Having worked for thirty-something years as a child protection lawyer in the Family Court, I feel deeply ashamed of my country’s insistence on a policy which has contributed to the acute suffering of Palestinian children. A legal challenge to the UK’s refusal to ban the sale of F35 fighter jet parts into the international consortium is due to be heard in the High Court in May, because it is not at all clear that the refusal is in line with the law (as set out in the Arms Trade Treaty 2013 Articles 6 and 7 and the UK’s Strategic Export Licensing Criteria). Even if the government loses in court, it will be too late for the tens of thousands of Gazan children killed, injured, orphaned and traumatised by the British-assisted actions of the IDF.
I’m not making a point about the law. Rather, I’m asking, ‘What kind of a country are we if, while seeking to protect our own children, we’re willing to help inflict such horrific suffering on children living under military occupation in a foreign land?’
I’ve also often wondered during the last sixteen months whether anybody in government has stopped to consider the impact on our children and young people of witnessing the suffering of Gazan children on their smartphones.
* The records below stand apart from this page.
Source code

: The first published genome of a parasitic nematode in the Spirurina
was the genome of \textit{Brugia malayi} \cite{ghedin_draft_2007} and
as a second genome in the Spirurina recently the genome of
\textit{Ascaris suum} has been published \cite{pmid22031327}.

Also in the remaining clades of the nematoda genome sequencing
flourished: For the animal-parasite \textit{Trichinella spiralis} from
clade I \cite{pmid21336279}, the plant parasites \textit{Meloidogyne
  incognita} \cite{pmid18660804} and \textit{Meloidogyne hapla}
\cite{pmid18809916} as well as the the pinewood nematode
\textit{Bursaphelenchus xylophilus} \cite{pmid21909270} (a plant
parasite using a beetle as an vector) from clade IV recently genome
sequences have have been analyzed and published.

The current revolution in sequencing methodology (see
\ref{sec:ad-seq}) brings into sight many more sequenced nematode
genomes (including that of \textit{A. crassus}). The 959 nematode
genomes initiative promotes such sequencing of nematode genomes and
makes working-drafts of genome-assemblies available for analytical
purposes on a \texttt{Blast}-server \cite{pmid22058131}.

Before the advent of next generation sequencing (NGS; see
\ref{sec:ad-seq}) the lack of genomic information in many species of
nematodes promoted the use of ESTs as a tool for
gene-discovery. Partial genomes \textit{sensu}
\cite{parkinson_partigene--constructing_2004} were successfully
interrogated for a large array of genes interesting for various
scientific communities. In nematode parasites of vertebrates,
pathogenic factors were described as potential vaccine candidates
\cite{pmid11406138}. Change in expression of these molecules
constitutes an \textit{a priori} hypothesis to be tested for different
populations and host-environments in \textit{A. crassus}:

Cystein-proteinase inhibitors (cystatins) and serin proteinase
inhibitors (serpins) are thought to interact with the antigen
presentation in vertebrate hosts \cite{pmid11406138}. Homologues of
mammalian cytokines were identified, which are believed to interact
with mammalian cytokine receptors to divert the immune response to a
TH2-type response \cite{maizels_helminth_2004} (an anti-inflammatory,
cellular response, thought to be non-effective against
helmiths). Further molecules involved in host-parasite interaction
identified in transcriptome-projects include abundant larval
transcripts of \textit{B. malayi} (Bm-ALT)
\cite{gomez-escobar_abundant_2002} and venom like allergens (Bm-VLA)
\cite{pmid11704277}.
What does a ten- or twelve-year-old make of such images, especially given the lack of official condemnation of the perpetrators by people in power in the UK?
Time will tell what price the UK will have to pay for its complicity in genocide, in breach of its legal obligations under the Convention on the Prevention and Punishment of Genocide of 1949. In the meantime, the very least our government can do is to fund the transfer of Gaza’s badly wounded children to the UK for medical care and rehabilitation. To date, despite pressure from a group of 50 MPs and doctors keen to provide treatment, the government has not agreed to take a single injured Palestinian child (bmj.com/content/388/bmj.r279).
Teresa Thornhill’s book In Harm’s Way: the Memoir of a Child Protection Lawyer, is published in paperback by Harper Collins on 13.3.2025, price £10.99.